Which script (was Re: comp.unix.questions)
Dr A. N. Walker
anw at maths.nott.ac.uk
Wed Sep 19 03:07:08 AEST 1990
In article <572 at DIALix.UUCP> bernie at DIALix.oz.au (Bernd Felsche) writes:
[re my comment that any script that determines how it was called is
easily spoofed]
>IMHO: Your shell is broken. Not my script. On all the real bourne
>shells I've tested this on (two so far) the results are dependent on
>the _environment_ PATH setting.
>
>Your shell is not using PATH as set in the environment, only its
>internal working space value.
Well, our PDP 11 is now deceased, so I can't run a *real*
Bourne shell [the one in pseudo Algol] without compiling up the source,
but I think you have misunderstood "my" result. Sorry if this was
caused by lack of clarity in the original; let me try again.
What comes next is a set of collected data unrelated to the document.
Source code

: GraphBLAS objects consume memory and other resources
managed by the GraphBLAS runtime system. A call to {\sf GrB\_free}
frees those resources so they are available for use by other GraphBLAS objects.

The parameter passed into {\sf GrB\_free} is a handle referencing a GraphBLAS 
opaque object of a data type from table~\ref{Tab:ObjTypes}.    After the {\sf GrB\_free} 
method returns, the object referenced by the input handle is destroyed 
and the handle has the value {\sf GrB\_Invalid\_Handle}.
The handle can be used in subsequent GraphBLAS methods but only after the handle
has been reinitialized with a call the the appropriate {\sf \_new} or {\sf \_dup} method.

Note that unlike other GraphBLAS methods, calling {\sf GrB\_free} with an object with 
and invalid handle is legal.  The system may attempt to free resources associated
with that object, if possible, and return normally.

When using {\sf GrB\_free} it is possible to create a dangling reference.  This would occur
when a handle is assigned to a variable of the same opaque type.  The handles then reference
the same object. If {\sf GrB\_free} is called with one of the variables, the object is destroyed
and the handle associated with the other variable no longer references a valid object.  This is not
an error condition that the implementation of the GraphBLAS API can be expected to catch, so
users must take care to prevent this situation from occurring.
Suppose I am running a shell [A], and invoke a sub-shell [B].
In B, I set "PATH=/something/or/other", without exporting it. This
PATH is now used to find commands. I invoke a shell script "spoof".
This script is run with $0 set to "spoof", but it does *not* inherit
PATH from B. Thus "spoof" is actually "/something/or/other/spoof",
but there is nothing in the environment *of "spoof"* that enables it
to recover this information. In the shells instantly available to me,
PATH is in fact inherited from A, so anything that *"spoof"* does to
discover how it was called is likely to be wrong, depending on the
ingenuity of the PATH setting in A.
By working slightly harder (eg, writing a C program), "spoof"
can be supplied with whatever $0 and PATH (or anything else in the
environment, such as IFS) a bad guy likes. Thus, any shell script
that includes code like
case $0 in
foo) some command
esac
is insecure. Of course, code that searches "$PATH" is perfectly OK
for run-of-the-mill utility scripts, where only the caller is hurt
if the script does something unexpected.
--
Andy Walker, Maths Dept., Nott'm Univ., UK.